A far-sighted RNZ article in March 2021 suggested that there is good protection from hacking at central government level, though local councils, DHBs and medium scale businesses are at greater risk. As Waikato DHB now recovers from Aotearoa New Zealand's biggest-ever cyber attack, we suggest all councils and their staff become familiar with CERT NZ, our official first port-of-call for cybersecurity prevention and response.
The crippling of Waikato DHB over the past few weeks has been described as the biggest-ever cyber attack on a New Zealand organisation. With its IT system offline at Waikato, Thames, Te Kuiti, Taumarunui and Tokoroa hospitals for two weeks, pen and paper have come into their own. The DHB has been forced to cancel hundreds of operations and outpatient appointments as well as front to patients and staff whose personal data has been hacked and exposed.

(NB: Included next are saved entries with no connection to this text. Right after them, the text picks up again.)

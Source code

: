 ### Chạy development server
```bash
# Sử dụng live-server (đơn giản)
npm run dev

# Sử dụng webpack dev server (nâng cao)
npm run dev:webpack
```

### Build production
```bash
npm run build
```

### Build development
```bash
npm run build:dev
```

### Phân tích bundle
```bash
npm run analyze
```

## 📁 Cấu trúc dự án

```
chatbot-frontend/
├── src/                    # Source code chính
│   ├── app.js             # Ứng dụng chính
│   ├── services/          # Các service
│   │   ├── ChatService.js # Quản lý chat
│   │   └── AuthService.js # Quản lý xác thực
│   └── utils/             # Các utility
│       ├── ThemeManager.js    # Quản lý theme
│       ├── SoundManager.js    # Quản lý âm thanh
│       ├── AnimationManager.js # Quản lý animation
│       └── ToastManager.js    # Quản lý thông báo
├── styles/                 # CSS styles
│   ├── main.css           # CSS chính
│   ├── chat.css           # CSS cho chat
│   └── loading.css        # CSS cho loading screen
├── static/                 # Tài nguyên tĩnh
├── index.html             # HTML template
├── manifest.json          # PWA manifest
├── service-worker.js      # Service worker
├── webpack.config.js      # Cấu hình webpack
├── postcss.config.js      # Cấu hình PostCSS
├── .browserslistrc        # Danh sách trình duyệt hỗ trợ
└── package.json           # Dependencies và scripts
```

This latest incident follows major attacks on NZX. the New Zealand stock exchange last year, and on The Reserve Bank in January 2021. Potential cyber attacks and crime are an ongoing fact of life for any organisation with an online presence.

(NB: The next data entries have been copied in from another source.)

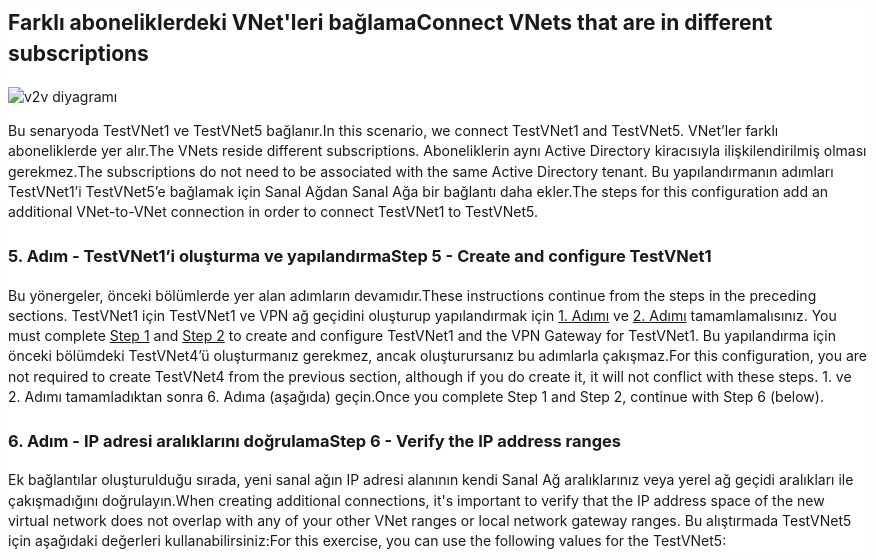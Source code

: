 ## <span data-ttu-id="5b5a2-247"><a name="difsub"></a>Farklı aboneliklerdeki VNet'leri bağlama</span><span class="sxs-lookup"><span data-stu-id="5b5a2-247"><a name="difsub"></a>Connect VNets that are in different subscriptions</span></span>

![v2v diyagramı](./media/vpn-gateway-howto-vnet-vnet-cli/v2vdiffsub.png)

<span data-ttu-id="5b5a2-249">Bu senaryoda TestVNet1 ve TestVNet5 bağlanır.</span><span class="sxs-lookup"><span data-stu-id="5b5a2-249">In this scenario, we connect TestVNet1 and TestVNet5.</span></span> <span data-ttu-id="5b5a2-250">VNet’ler farklı aboneliklerde yer alır.</span><span class="sxs-lookup"><span data-stu-id="5b5a2-250">The VNets reside different subscriptions.</span></span> <span data-ttu-id="5b5a2-251">Aboneliklerin aynı Active Directory kiracısıyla ilişkilendirilmiş olması gerekmez.</span><span class="sxs-lookup"><span data-stu-id="5b5a2-251">The subscriptions do not need to be associated with the same Active Directory tenant.</span></span> <span data-ttu-id="5b5a2-252">Bu yapılandırmanın adımları TestVNet1’i TestVNet5’e bağlamak için Sanal Ağdan Sanal Ağa bir bağlantı daha ekler.</span><span class="sxs-lookup"><span data-stu-id="5b5a2-252">The steps for this configuration add an additional VNet-to-VNet connection in order to connect TestVNet1 to TestVNet5.</span></span>

### <span data-ttu-id="5b5a2-253"><a name="TestVNet1diff"></a>5. Adım - TestVNet1’i oluşturma ve yapılandırma</span><span class="sxs-lookup"><span data-stu-id="5b5a2-253"><a name="TestVNet1diff"></a>Step 5 - Create and configure TestVNet1</span></span>

<span data-ttu-id="5b5a2-254">Bu yönergeler, önceki bölümlerde yer alan adımların devamıdır.</span><span class="sxs-lookup"><span data-stu-id="5b5a2-254">These instructions continue from the steps in the preceding sections.</span></span> <span data-ttu-id="5b5a2-255">TestVNet1 için TestVNet1 ve VPN ağ geçidini oluşturup yapılandırmak için [1. Adımı](#Connect) ve [2. Adımı](#TestVNet1) tamamlamalısınız. </span><span class="sxs-lookup"><span data-stu-id="5b5a2-255">You must complete [Step 1](#Connect) and [Step 2](#TestVNet1) to create and configure TestVNet1 and the VPN Gateway for TestVNet1.</span></span> <span data-ttu-id="5b5a2-256">Bu yapılandırma için önceki bölümdeki TestVNet4’ü oluşturmanız gerekmez, ancak oluşturursanız bu adımlarla çakışmaz.</span><span class="sxs-lookup"><span data-stu-id="5b5a2-256">For this configuration, you are not required to create TestVNet4 from the previous section, although if you do create it, it will not conflict with these steps.</span></span> <span data-ttu-id="5b5a2-257">1. ve 2. Adımı tamamladıktan sonra 6. Adıma (aşağıda) geçin.</span><span class="sxs-lookup"><span data-stu-id="5b5a2-257">Once you complete Step 1 and Step 2, continue with Step 6 (below).</span></span>

### <span data-ttu-id="5b5a2-258"><a name="verifyranges"></a>6. Adım - IP adresi aralıklarını doğrulama</span><span class="sxs-lookup"><span data-stu-id="5b5a2-258"><a name="verifyranges"></a>Step 6 - Verify the IP address ranges</span></span>

<span data-ttu-id="5b5a2-259">Ek bağlantılar oluşturulduğu sırada, yeni sanal ağın IP adresi alanının kendi Sanal Ağ aralıklarınız veya yerel ağ geçidi aralıkları ile çakışmadığını doğrulayın.</span><span class="sxs-lookup"><span data-stu-id="5b5a2-259">When creating additional connections, it's important to verify that the IP address space of the new virtual network does not overlap with any of your other VNet ranges or local network gateway ranges.</span></span> <span data-ttu-id="5b5a2-260">Bu alıştırmada TestVNet5 için aşağıdaki değerleri kullanabilirsiniz:</span><span class="sxs-lookup"><span data-stu-id="5b5a2-260">For this exercise, you can use the following values for the TestVNet5:</span></span>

To improve cybersecurity in Aotearoa New Zealand, CERT NZ was set up in 2016 and operates under the umbrella of the Ministry of Business, Innovation and Employment (MBIE). CERT stands for Computer Emergency Response Team.
CERT NZ collaborates with its key partners the Department of Internal Affairs, the National Cyber Security Centre (NCSC), Netsafe and the New Zealand Police, in order to prevent and respond to cyber attacks and cyber crime in the public, private and not-for-profit sectors.
CERT NZ provides a form where anyone can report an incident at the top right of its homepage. Users can also access guides on a variety of topics e.g. 'enabling staff to work remotely', 'accepting payments online', and 'protect your website'. Regular news updates on the latest threats and how you can avoid them appear on their website as well as their Facebook and Twitter pages. CERT NZ offers three versions of their website accessible from a drop-down menu at top right of its website; one for individuals, one for businesses, and one for IT specialists.
We suggest all councils talk to their own IT specialists about how they can improve their cybersecurity, as well as encourage their staff to educate themselves in this area by checking out the guides on CERT NZ's website.